Rio + 20, the side-actions 

by: Jessie Lin

            The much anticipated United Nations Conference on Sustainable Development, also known as Rio+20 takes place from June 20th to June 22nd in Rio de Janeiro, Brazil this year.  It marks the 20th anniversary of the 1992 Earth Summit which also took place in Rio.  During that same week, there will also be an international mobilization happening simultaneously called “The People’s Summit”.  The series of events will go on from June 15th to June 23rd.  Most of the representatives from ATTAC going to Rio will attend mainly the events at the People’s Summit.

June 20th, the opening day of the conference in Rio is also designated by the activists as the World Day of Mobilization for social justice and environment and to say “no to their version of green economy.”  In Rio de Janeiro a massive protest is set to take the streets.  Those of us who are staying in France will also have the chance to participate in an event held at the Place de la Bourse, a symbolic place which houses the Paris Stock Exchange and near the big Banking Power of France, BNP Paribas.  A lively scene is set to take place to denounce the commodification of the common goods.  A mock session will shape in the form in the auctioning of the Earth and its basic commodities involving players representing the World Bank, the Multinationals, and the big Banks.

It’s quite daunting to see that during every single big international conference, there are always side events put on with the great coordination and collaboration of collectives around the world.  In my personal point of view, events like the G20, World Water Forum, Rio + 20, etc. brings officials around the world together to show the world that they are merely attempting to do something with problems like climate change.  States like Russia and China always refuses to sign on with the majority because of political reasons.  Other developed nations will make big and empty promises and meaningless declarations.  As history has shown, those promises don’t really mean much.  Because, honestly speaking who is held responsible when a certain demand isn’t made?  In the end, these conferences end up being a big waste of time, energy, and money.  Heads of States walk away putting blames on each other while the public gets disappointed once again.

Side events such as the People’s summit, as well as other events taking place at the same time in the world are the heart of the discussions and actions.  It was simply amazing this last two years to see movements after movements that took place one after another.  The movements reinforced each other into the series of mobilizations happening in the world today.  If these chains of events sustain and keep going, it will become harder for the international community to ignore.  We, the citizens of the world, are the ones who need to hold the International organizations such as the World Bank, the UN, the IMF, the G20 etc. responsible for the promises and actions they make.  The process is long and frustrating, but as long as the pressure sustains itself and keeps growing, it will be hard to overlook.

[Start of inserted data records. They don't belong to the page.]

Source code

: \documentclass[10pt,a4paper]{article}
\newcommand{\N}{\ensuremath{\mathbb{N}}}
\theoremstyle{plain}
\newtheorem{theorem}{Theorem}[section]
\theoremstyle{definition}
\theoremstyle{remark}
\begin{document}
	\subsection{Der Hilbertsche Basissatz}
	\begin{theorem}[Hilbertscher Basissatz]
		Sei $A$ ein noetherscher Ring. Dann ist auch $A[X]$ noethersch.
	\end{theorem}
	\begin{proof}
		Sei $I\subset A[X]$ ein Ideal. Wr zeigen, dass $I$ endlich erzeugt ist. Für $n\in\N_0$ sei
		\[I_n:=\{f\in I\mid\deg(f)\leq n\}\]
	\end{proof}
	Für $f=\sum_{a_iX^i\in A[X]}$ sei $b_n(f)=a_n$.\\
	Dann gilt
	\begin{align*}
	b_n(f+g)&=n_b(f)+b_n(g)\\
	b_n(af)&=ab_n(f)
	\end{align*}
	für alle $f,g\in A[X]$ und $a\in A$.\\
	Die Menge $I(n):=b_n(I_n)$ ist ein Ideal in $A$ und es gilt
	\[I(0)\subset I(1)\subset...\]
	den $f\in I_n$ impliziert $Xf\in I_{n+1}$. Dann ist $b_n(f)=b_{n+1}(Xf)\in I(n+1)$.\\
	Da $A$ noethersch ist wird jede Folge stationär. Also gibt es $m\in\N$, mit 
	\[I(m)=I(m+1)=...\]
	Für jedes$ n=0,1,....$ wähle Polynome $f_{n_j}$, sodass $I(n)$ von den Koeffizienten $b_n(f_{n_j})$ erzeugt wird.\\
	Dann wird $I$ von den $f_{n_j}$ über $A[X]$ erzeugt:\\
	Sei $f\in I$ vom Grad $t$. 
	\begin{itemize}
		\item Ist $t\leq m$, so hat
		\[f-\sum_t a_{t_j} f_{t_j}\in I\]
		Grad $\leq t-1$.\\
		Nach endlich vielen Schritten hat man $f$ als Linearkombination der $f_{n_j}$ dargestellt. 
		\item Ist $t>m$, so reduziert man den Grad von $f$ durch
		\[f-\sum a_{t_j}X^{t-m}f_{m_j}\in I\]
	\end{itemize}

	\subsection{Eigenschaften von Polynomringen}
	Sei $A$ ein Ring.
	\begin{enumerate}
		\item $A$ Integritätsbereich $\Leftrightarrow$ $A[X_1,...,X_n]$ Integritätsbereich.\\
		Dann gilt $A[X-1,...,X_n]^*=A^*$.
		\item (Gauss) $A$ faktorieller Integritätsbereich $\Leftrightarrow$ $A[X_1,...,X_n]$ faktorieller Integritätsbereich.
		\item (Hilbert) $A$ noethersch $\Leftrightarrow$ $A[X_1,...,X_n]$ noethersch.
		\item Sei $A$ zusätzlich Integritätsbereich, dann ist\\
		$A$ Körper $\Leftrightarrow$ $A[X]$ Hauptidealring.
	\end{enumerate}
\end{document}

I attended the event at the Place de la Bourse expecting to see an enormous crowd of people almost in an “occupy mode” in front of the Bourse.  However, when I arrived, I was a little disappointed by what I saw.  There were probably only fifty people present.  The only activities going on were a few people playing drums, a big ball representing the earth being passed around, and a few people dressed up as rich corporates with fake 500 Euro bills trying to buy “nature”.  There were a few TV cameras and photographers present.  The biggest NGO presence at the scene was probably Friends of the Earth, while only a few ATTAC members were there.  The entire event lasted for less than an hour.


I later discussed with Gilles, one of the organizers of this event from ATTAC regarding my thoughts.  He told me that in general it is very hard to mobilize in Paris over environmental issues.  Social issues seem to be more at the heart of discussions of Parisians, though we both agreed that the two issues are not mutually exclusive of each other.  The event also took place at noon, when it was hard for people to leave work in order to participate.  Gilles told me that the idea of this mobilization was supposed to be more symbolic than active.  However, I felt like ATTAC could’ve done more to advertise the event.  I asked a week ago why there is not information on the ATTAC website regarding this day of mobilization?  It was agreed that we should do something, but nothing ever got done.  Therefore, the diffusion of information from the very first place was sparse.  Nevertheless, an action took place, and at least the ideology was spread.

What I would like to see in the future is events like this take place more frequently in Taiwan.  An international event is taking place to discuss the issues affect all citizens of the world.  It’s true that traditionally Taiwan hasn’t had a strong mobilizing force, and given Taiwan’s history, our country has always been excluded in many international events and talks.  But I think now with so many networks around, it would be more and more manageable for NGOs inside Taiwan to coordinate with each other and put on even just a small demonstration to show the people what is happening in the world and why we should care.  In my opinion, everything starts with knowledge of an issue.  People are often idle because they simply are in the dark.  But the times are changing (aren’t they always?) so we can only hope for the best!